• [Task description] Go through the data and report each line that holds the string "Number".

┌─ The input

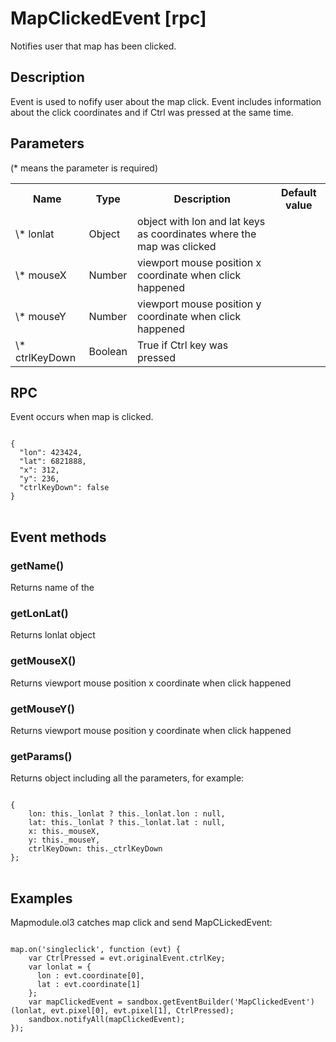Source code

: # MapClickedEvent [rpc]

Notifies user that map has been clicked.

## Description

Event is used to nofify user about the map click. Event includes information about the click coordinates and if Ctrl was pressed at the same time.

## Parameters

(* means the parameter is required)

<table class="table">
<tr>
  <th> Name</th><th> Type</th><th> Description</th><th> Default value</th>
</tr>
<tr>
  <td> \* lonlat</td><td> Object </td><td> object with lon and lat keys as coordinates where the map was clicked </td><td> </td>
</tr>
<tr>
  <td> \* mouseX </td><td> Number </td><td> viewport mouse position x coordinate when click happened </td><td> </td>
</tr>
<tr>
  <td> \* mouseY </td><td> Number </td><td> viewport mouse position y coordinate when click happened </td><td> </td>
</tr>
<tr>
  <td> \* ctrlKeyDown </td><td> Boolean </td><td> True if Ctrl key was pressed </td><td> </td>
</tr>
</table>

## RPC

Event occurs when map is clicked.

<pre class="event-code-block">
<code>
{
  "lon": 423424,
  "lat": 6821888,
  "x": 312,
  "y": 236,
  "ctrlKeyDown": false
}
</code>
</pre>

## Event methods

### getName()
Returns name of the 

### getLonLat()
Returns lonlat object

### getMouseX()
Returns viewport mouse position x coordinate when click happened

### getMouseY()
Returns viewport mouse position y coordinate when click happened

### getParams()
Returns object including all the parameters, for example:
<pre class="event-code-block">
<code>
{
    lon: this._lonlat ? this._lonlat.lon : null,
    lat: this._lonlat ? this._lonlat.lat : null,
    x: this._mouseX,
    y: this._mouseY,
    ctrlKeyDown: this._ctrlKeyDown
};
</code>
</pre>

## Examples

Mapmodule.ol3 catches map click and send MapCLickedEvent:
<pre class="event-code-block">
<code>
map.on('singleclick', function (evt) {
    var CtrlPressed = evt.originalEvent.ctrlKey;
    var lonlat = {
      lon : evt.coordinate[0],
      lat : evt.coordinate[1]
    };
    var mapClickedEvent = sandbox.getEventBuilder('MapClickedEvent')(lonlat, evt.pixel[0], evt.pixel[1], CtrlPressed);
    sandbox.notifyAll(mapClickedEvent);
});
</code>
</pre>
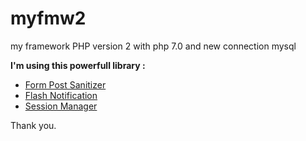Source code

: # myfmw2
my framework PHP version 2 with php 7.0 and new connection mysql

**I'm using this powerfull library :**
* [Form Post Sanitizer](https://github.com/daylerees/sanitizer)
* [Flash Notification](https://github.com/plasticbrain/PhpFlashMessages)
* [Session Manager](https://github.com/rcastera/Session-Class)

Thank you.
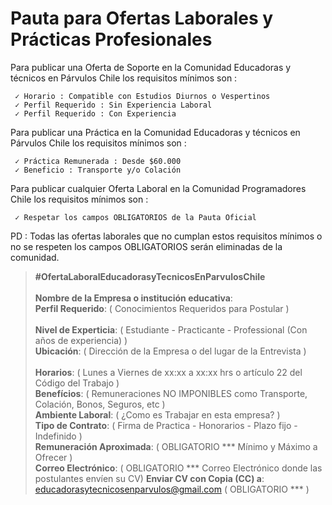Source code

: # Pauta para Ofertas Laborales y Prácticas Profesionales                                                                             
Para publicar una Oferta de Soporte en la Comunidad Educadoras y técnicos en Párvulos Chile los requisitos mínimos son :

     ✓ Horario : Compatible con Estudios Diurnos o Vespertinos
     ✓ Perfil Requerido : Sin Experiencia Laboral 
     ✓ Perfil Requerido : Con Experiencia               

Para publicar una Práctica en la Comunidad Educadoras y técnicos en Párvulos Chile los requisitos mínimos son :

     ✓ Práctica Remunerada : Desde $60.000
     ✓ Beneficio : Transporte y/o Colación

Para publicar cualquier Oferta Laboral en la Comunidad Programadores Chile los requisitos mínimos son :

     ✓ Respetar los campos OBLIGATORIOS de la Pauta Oficial
     
   
PD : Todas las ofertas laborales que no cumplan estos requisitos mínimos o no se respeten los campos OBLIGATORIOS serán eliminadas de la comunidad.


> **#OfertaLaboralEducadorasyTecnicosEnParvulosChile**                                                                                                                                                                                                                             
> **Nombre de la Empresa o institución educativa**:                                                                                                      
> **Perfil Requerido**:  ( Conocimientos Requeridos para Postular )                                                                                                                              
> **Nivel de Experticia**:  ( Estudiante - Practicante - Professional (Con años de experiencia) )                                                                                                            
> **Ubicación**: ( Dirección de la Empresa o del lugar de la Entrevista )                                                       
> **Horarios**:  ( Lunes a Viernes de xx:xx a xx:xx hrs o artículo 22 del Código del Trabajo )                                                                                                                  
> **Benefícios**: ( Remuneraciones NO IMPONIBLES como Transporte, Colación, Bonos, Seguros, etc )                              
> **Ambiente Laboral**: (  ¿Como es Trabajar en esta empresa? )                                                                                                   
> **Tipo de Contrato**: ( Firma de Practica - Honorarios - Plazo fijo - Indefinido )                                                                        
> **Remuneración Aproximada**: ( OBLIGATORIO ***  Mínimo y Máximo a Ofrecer )                                                                                                                      
> **Correo Electrónico**: ( OBLIGATORIO *** Correo Electrónico donde las postulantes envíen su CV)
> **Enviar CV con Copia (CC) a**: educadorasytecnicosenparvulos@gmail.com ( OBLIGATORIO *** ) 
                                                                                                                                      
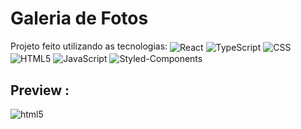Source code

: # Galeria de Fotos

Projeto feito utilizando as tecnologias: 
<img align="center" alt="React" src="https://img.shields.io/badge/React-20232A?style=for-the-badge&logo=react&logoColor=white%22"/>
<img align="center" alt="TypeScript" src="https://img.shields.io/badge/TypeScript-1E90FF?style=for-the-badge&logo=typescript&logoColor=white"/>
<img align="center" alt="CSS" src="https://img.shields.io/badge/CSS3-1572B6?style=for-the-badge&logo=css3&logoColor=white"/>
<img align="center" alt="HTML5" src="https://img.shields.io/badge/HTML5-E34F26?style=for-the-badge&logo=html5&logoColor=white"/>
<img align="center" alt="JavaScript" src="https://img.shields.io/badge/JavaScript-323330?style=for-the-badge&logo=javascript&logoColor=F7DF1E"/>
<img align="center" alt="Styled-Components" src="https://img.shields.io/badge/StyledComponents-white?style=for-the-badge&logo=StyledComponents&logoColor=black"/>

## Preview :

<img align="center" alt="html5" src="https://cdn.discordapp.com/attachments/773787772167127071/909224253558231051/preview3.png"/>
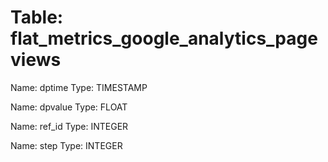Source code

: Table: flat_metrics_google_analytics_pageviews
==============================================

Name: dptime
Type: TIMESTAMP

Name: dpvalue
Type: FLOAT

Name: ref_id
Type: INTEGER

Name: step
Type: INTEGER

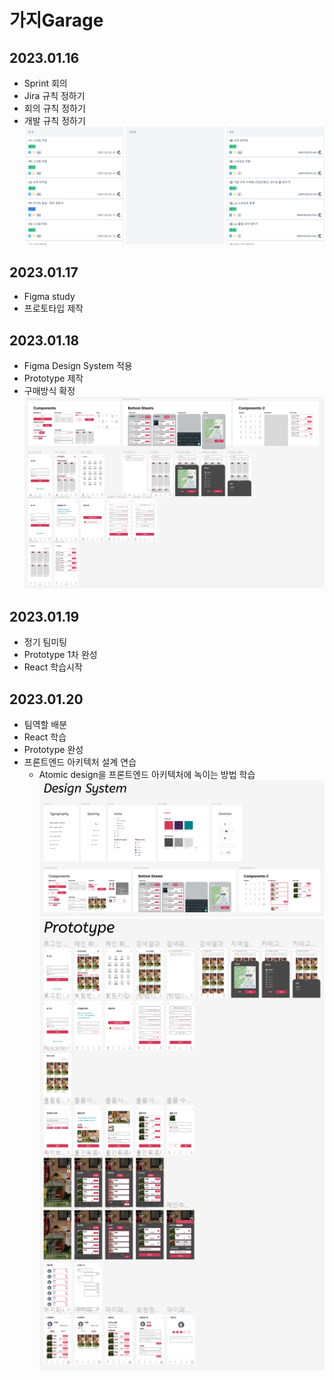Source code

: # 가지Garage

## 2023.01.16

- Sprint 회의
- Jira 규칙 정하기
- 회의 규칙 정하기
- 개발 규칙 정하기
  ![jira](./img/jira_20230116.png)

## 2023.01.17

- Figma study
- 프로토타입 제작

## 2023.01.18

- Figma Design System 적용
- Prototype 제작
- 구매방식 확정
  ![DesignSystem](./img/Prototype_20230118.png)

## 2023.01.19

- 정기 팀미팅
- Prototype 1차 완성
- React 학습시작

## 2023.01.20

- 팀역할 배분
- React 학습
- Prototype 완성
- 프론트엔드 아키텍처 설계 연습
  - Atomic design을 프론트엔드 아키텍처에 녹이는 방법 학습
    ![DesignSystem](./img/DesignSystem_20230120.png)
    ![Prototype](./img/Prototype_20230120.png)
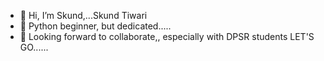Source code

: - 👋 Hi, I’m Skund,...Skund Tiwari
- 🌱 Python beginner, but dedicated.....
- 💞️ Looking forward to collaborate,, especially with DPSR students
LET'S GO......
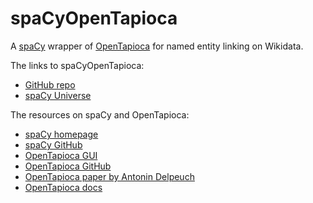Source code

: # spaCyOpenTapioca

A [spaCy](https://spacy.io) wrapper of [OpenTapioca](https://opentapioca.org) for named entity linking on Wikidata.

The links to spaCyOpenTapioca:
* [GitHub repo](https://github.com/UB-Mannheim/spacyopentapioca)
* [spaCy Universe](https://spacy.io/universe/project/spacyopentapioca)

The resources on spaCy and OpenTapioca:
* [spaCy homepage](https://spacy.io)
* [spaCy GitHub](https://github.com/explosion/spaCy)
* [OpenTapioca GUI](https://opentapioca.org)
* [OpenTapioca GitHub](https://github.com/wetneb/opentapioca)
* [OpenTapioca paper by Antonin Delpeuch](https://arxiv.org/abs/1904.09131)
* [OpenTapioca docs](https://opentapioca.readthedocs.io/en/latest)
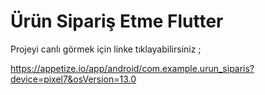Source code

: # Ürün Sipariş Etme Flutter

Projeyi canlı görmek için linke tıklayabilirsiniz ;  

https://appetize.io/app/android/com.example.urun_siparis?device=pixel7&osVersion=13.0
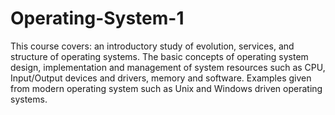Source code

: # Operating-System-1
This course covers: an introductory study of evolution, services, and structure of operating systems. The basic concepts of operating system design, implementation and management of system resources such as CPU, Input/Output devices and drivers, memory and software. Examples given from modern operating system such as Unix and Windows driven operating systems.
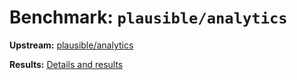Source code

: # Benchmark: `plausible/analytics`

**Upstream:** [plausible/analytics](https://github.com/plausible/analytics)

**Results:** [Details and results](https://depot.dev/benchmark/plausible-analytics)
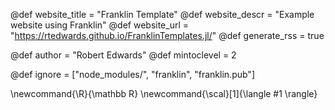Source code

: <!--
Add here global page variables to use throughout your website.
-->
@def website_title = "Franklin Template" 
@def website_descr = "Example website using Franklin" 
@def website_url = "https://rtedwards.github.io/FranklinTemplates.jl/"
@def generate_rss = true

@def author = "Robert Edwards"
@def mintoclevel = 2

@def ignore = ["node_modules/", "franklin", "franklin.pub"]

\newcommand{\R}{\mathbb R} 
\newcommand{\scal}[1]{\langle #1 \rangle}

└─

• [Response]
  <td> \* mouseX </td><td> Number </td><td> viewport mouse position x coordinate when click happened </td><td> </td>
  <td> \* mouseY </td><td> Number </td><td> viewport mouse position y coordinate when click happened </td><td> </td>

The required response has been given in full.